What the task asks:
Going down the data below, set down exactly the line with "- Insert the" and each line after it through the line with "- Visit the"; no other lines.

Stored data entries
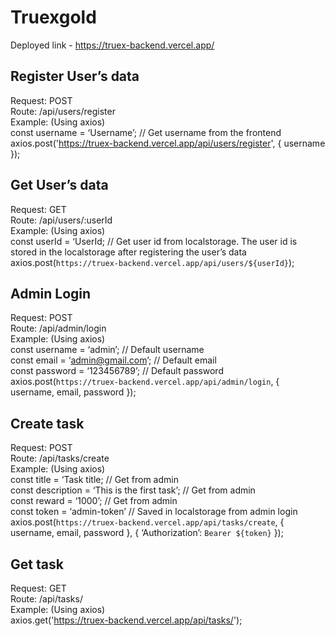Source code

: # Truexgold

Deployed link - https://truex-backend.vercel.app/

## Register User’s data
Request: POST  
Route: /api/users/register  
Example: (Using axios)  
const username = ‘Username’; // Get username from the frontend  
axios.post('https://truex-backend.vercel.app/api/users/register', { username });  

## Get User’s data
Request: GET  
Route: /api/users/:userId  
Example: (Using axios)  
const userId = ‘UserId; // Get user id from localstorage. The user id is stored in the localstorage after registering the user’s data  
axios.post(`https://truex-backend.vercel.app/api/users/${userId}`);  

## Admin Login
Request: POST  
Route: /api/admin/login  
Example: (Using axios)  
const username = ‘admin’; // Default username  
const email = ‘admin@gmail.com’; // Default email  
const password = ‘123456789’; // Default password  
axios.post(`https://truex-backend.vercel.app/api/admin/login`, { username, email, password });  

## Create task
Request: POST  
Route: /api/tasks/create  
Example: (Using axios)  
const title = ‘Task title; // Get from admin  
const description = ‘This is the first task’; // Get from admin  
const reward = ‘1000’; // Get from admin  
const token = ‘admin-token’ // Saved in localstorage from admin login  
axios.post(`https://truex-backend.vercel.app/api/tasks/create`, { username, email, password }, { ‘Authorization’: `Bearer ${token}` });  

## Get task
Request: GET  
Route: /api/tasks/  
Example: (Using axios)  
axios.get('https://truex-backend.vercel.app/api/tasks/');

==

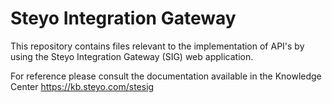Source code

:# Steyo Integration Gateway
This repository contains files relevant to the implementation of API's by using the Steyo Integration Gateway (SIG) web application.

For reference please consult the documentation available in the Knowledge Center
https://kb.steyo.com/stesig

--

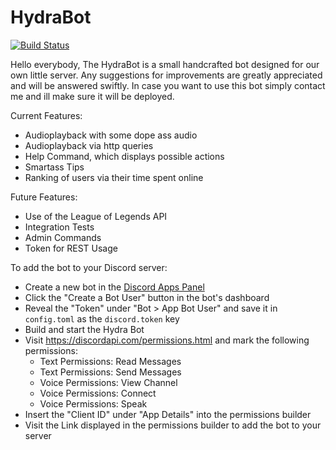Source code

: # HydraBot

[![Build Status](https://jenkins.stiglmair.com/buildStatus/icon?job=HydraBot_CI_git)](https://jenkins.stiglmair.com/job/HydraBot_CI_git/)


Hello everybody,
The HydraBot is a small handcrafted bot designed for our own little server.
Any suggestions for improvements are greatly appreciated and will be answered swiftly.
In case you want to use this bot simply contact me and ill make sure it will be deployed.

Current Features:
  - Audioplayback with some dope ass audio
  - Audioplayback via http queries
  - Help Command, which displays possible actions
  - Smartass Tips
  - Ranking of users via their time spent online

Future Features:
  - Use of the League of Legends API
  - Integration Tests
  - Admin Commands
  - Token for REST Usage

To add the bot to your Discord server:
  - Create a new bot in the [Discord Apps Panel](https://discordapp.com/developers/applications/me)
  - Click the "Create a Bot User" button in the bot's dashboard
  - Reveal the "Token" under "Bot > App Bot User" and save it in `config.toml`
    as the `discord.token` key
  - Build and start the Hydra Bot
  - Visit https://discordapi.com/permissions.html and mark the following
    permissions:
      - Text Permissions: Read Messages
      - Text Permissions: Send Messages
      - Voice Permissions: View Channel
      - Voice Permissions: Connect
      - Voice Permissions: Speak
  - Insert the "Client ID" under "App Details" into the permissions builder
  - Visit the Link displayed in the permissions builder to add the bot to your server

Response to this exercise:
  - Insert the "Client ID" under "App Details" into the permissions builder
  - Visit the Link displayed in the permissions builder to add the bot to your server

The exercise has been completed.